Emirates and JetBlue ended their code-sharing partnership in October 2022, a few months before Emirates started a similar deal with United Airlines.
Fired SpaceX employees sue the company for wrongful termination
NEW YORK | Eight former employees sued SpaceX and its CEO Elon Musk, alleging that Musk ordered them fired after they challenged what they called rampant sexual harassment and a hostile “Animal House”-style work environment at the company.
The employees, who filed suit in a California state court, detailed their complaints in a 2022 open letter to management they shared via a company intranet. The next day, four of the plaintiffs were fired, they alleged; others were terminated later after an internal investigation.
In January, the federal National Labor Relations Board filed its own complaint against SpaceX based on issues raised by nine fired employees.
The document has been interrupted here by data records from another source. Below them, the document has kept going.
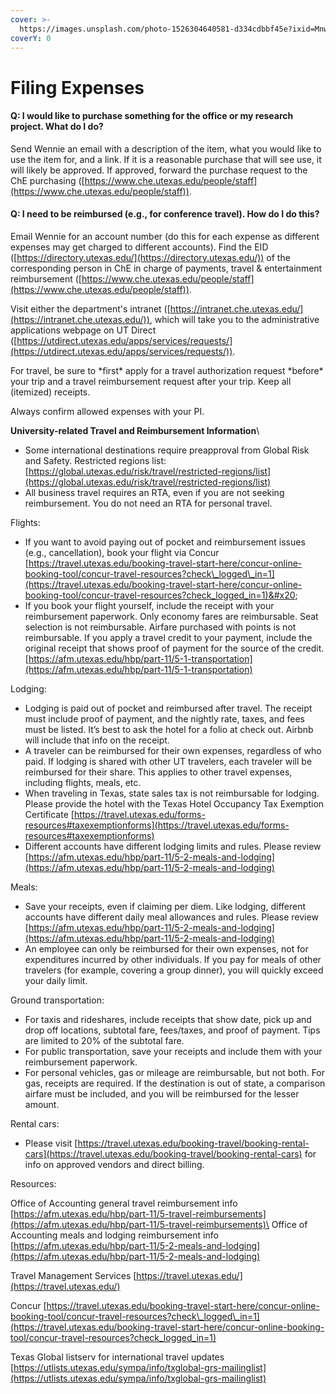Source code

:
 ```yaml
---
cover: >-
  https://images.unsplash.com/photo-1526304640581-d334cdbbf45e?ixid=MnwxMjA3fDB8MHxwaG90by1wYWdlfHx8fGVufDB8fHx8&ixlib=rb-1.2.1&auto=format&fit=crop&w=2970&q=80
coverY: 0
---
```


# Filing Expenses

#### **Q: I would like to purchase something for the office or my research project. What do I do?**

Send Wennie an email with a description of the item, what you would like to use the item for, and a link. If it is a reasonable purchase that will see use, it will likely be approved. If approved, forward the purchase request to the ChE purchasing ([https://www.che.utexas.edu/people/staff](https://www.che.utexas.edu/people/staff)).

#### **Q: I need to be reimbursed (e.g., for conference travel). How do I do this?**

Email Wennie for an account number (do this for each expense as different expenses may get charged to different accounts). Find the EID ([https://directory.utexas.edu/](https://directory.utexas.edu/)) of the corresponding person in ChE in charge of payments, travel & entertainment reimbursement ([https://www.che.utexas.edu/people/staff](https://www.che.utexas.edu/people/staff)).

Visit either the department's intranet ([https://intranet.che.utexas.edu/](https://intranet.che.utexas.edu/)), which will take you to the  administrative applications webpage on UT Direct ([https://utdirect.utexas.edu/apps/services/requests/](https://utdirect.utexas.edu/apps/services/requests/)).

For travel, be sure to \*first\* apply for a travel authorization request \*before\* your trip and a travel reimbursement request after your trip. Keep all (itemized) receipts.&#x20;

Always confirm allowed expenses with your PI.

**University-related Travel and Reimbursement Information**\


* Some international destinations require preapproval from Global Risk and Safety. Restricted regions list: [https://global.utexas.edu/risk/travel/restricted-regions/list](https://global.utexas.edu/risk/travel/restricted-regions/list)
* All business travel requires an RTA, even if you are not seeking reimbursement. You do not need an RTA for personal travel.

Flights:

* If you want to avoid paying out of pocket and reimbursement issues (e.g., cancellation), book your flight via Concur [https://travel.utexas.edu/booking-travel-start-here/concur-online-booking-tool/concur-travel-resources?check\_logged\_in=1](https://travel.utexas.edu/booking-travel-start-here/concur-online-booking-tool/concur-travel-resources?check_logged_in=1)&#x20;
* If you book your flight yourself, include the receipt with your reimbursement paperwork. Only economy fares are reimbursable. Seat selection is not reimbursable. Airfare purchased with points is not reimbursable. If you apply a travel credit to your payment, include the original receipt that shows proof of payment for the source of the credit. [https://afm.utexas.edu/hbp/part-11/5-1-transportation](https://afm.utexas.edu/hbp/part-11/5-1-transportation)

&#x20;Lodging:

* Lodging is paid out of pocket and reimbursed after travel. The receipt must include proof of payment, and the nightly rate, taxes, and fees must be listed. It’s best to ask the hotel for a folio at check out. Airbnb will include that info on the receipt.
* A traveler can be reimbursed for their own expenses, regardless of who paid. If lodging is shared with other UT travelers, each traveler will be reimbursed for their share. This applies to other travel expenses, including flights, meals, etc.
* When traveling in Texas, state sales tax is not reimbursable for lodging. Please provide the hotel with the Texas Hotel Occupancy Tax Exemption Certificate [https://travel.utexas.edu/forms-resources#taxexemptionforms](https://travel.utexas.edu/forms-resources#taxexemptionforms)
* Different accounts have different lodging limits and rules. Please review [https://afm.utexas.edu/hbp/part-11/5-2-meals-and-lodging](https://afm.utexas.edu/hbp/part-11/5-2-meals-and-lodging)

&#x20;Meals:

* Save your receipts, even if claiming per diem. Like lodging, different accounts have different daily meal allowances and rules. Please review [https://afm.utexas.edu/hbp/part-11/5-2-meals-and-lodging](https://afm.utexas.edu/hbp/part-11/5-2-meals-and-lodging)
* An employee can only be reimbursed for their own expenses, not for expenditures incurred by other individuals. If you pay for meals of other travelers (for example, covering a group dinner), you will quickly exceed your daily limit.

&#x20;Ground transportation:

* For taxis and rideshares, include receipts that show date, pick up and drop off locations, subtotal fare, fees/taxes, and proof of payment. Tips are limited to 20% of the subtotal fare.
* For public transportation, save your receipts and include them with your reimbursement paperwork.
* For personal vehicles, gas or mileage are reimbursable, but not both. For gas, receipts are required. If the destination is out of state, a comparison airfare must be included, and you will be reimbursed for the lesser amount.

&#x20;Rental cars:

* Please visit [https://travel.utexas.edu/booking-travel/booking-rental-cars](https://travel.utexas.edu/booking-travel/booking-rental-cars) for info on approved vendors and direct billing.

Resources:

Office of Accounting general travel reimbursement info [https://afm.utexas.edu/hbp/part-11/5-travel-reimbursements](https://afm.utexas.edu/hbp/part-11/5-travel-reimbursements)\
Office of Accounting meals and lodging reimbursement info [https://afm.utexas.edu/hbp/part-11/5-2-meals-and-lodging](https://afm.utexas.edu/hbp/part-11/5-2-meals-and-lodging)

Travel Management Services [https://travel.utexas.edu/](https://travel.utexas.edu/)

Concur [https://travel.utexas.edu/booking-travel-start-here/concur-online-booking-tool/concur-travel-resources?check\_logged\_in=1](https://travel.utexas.edu/booking-travel-start-here/concur-online-booking-tool/concur-travel-resources?check_logged_in=1)

Texas Global listserv for international travel updates [https://utlists.utexas.edu/sympa/info/txglobal-grs-mailinglist](https://utlists.utexas.edu/sympa/info/txglobal-grs-mailinglist)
Among other workplace concerns, the open letter called on executives to condemn Musk’s public behavior on X — the platform then known as Twitter — and to hold all employees accountable for unacceptable conduct. Musk’s actions included making light of sexual harassment allegations against him — charges that the billionaire denied.
“As our CEO and most prominent spokesperson, Elon is seen as the face of SpaceX — every tweet that Elon sends is a de facto public statement by the company,” the open letter said at the time. The letter also referred to Musk’s actions as a “frequent source of distraction and embarrassment.”
The plaintiffs are seeking unspecified monetary damages.
The complaint drew connections between Musk’s behavior — in particular, his often lewd posts on Twitter — and the working environment at SpaceX. It states that one of the plaintiffs, Yaman Abdulhak, noted that many of the inappropriate examples cited in a 2021 “appropriate behavior” employee training “closely resembled the contents of Musk’s tweets.” Abdulhak sent examples of those tweets to the SpaceX human resources director, who took no action, the complaint stated.
SpaceX did not immediately reply to an emailed request for comment.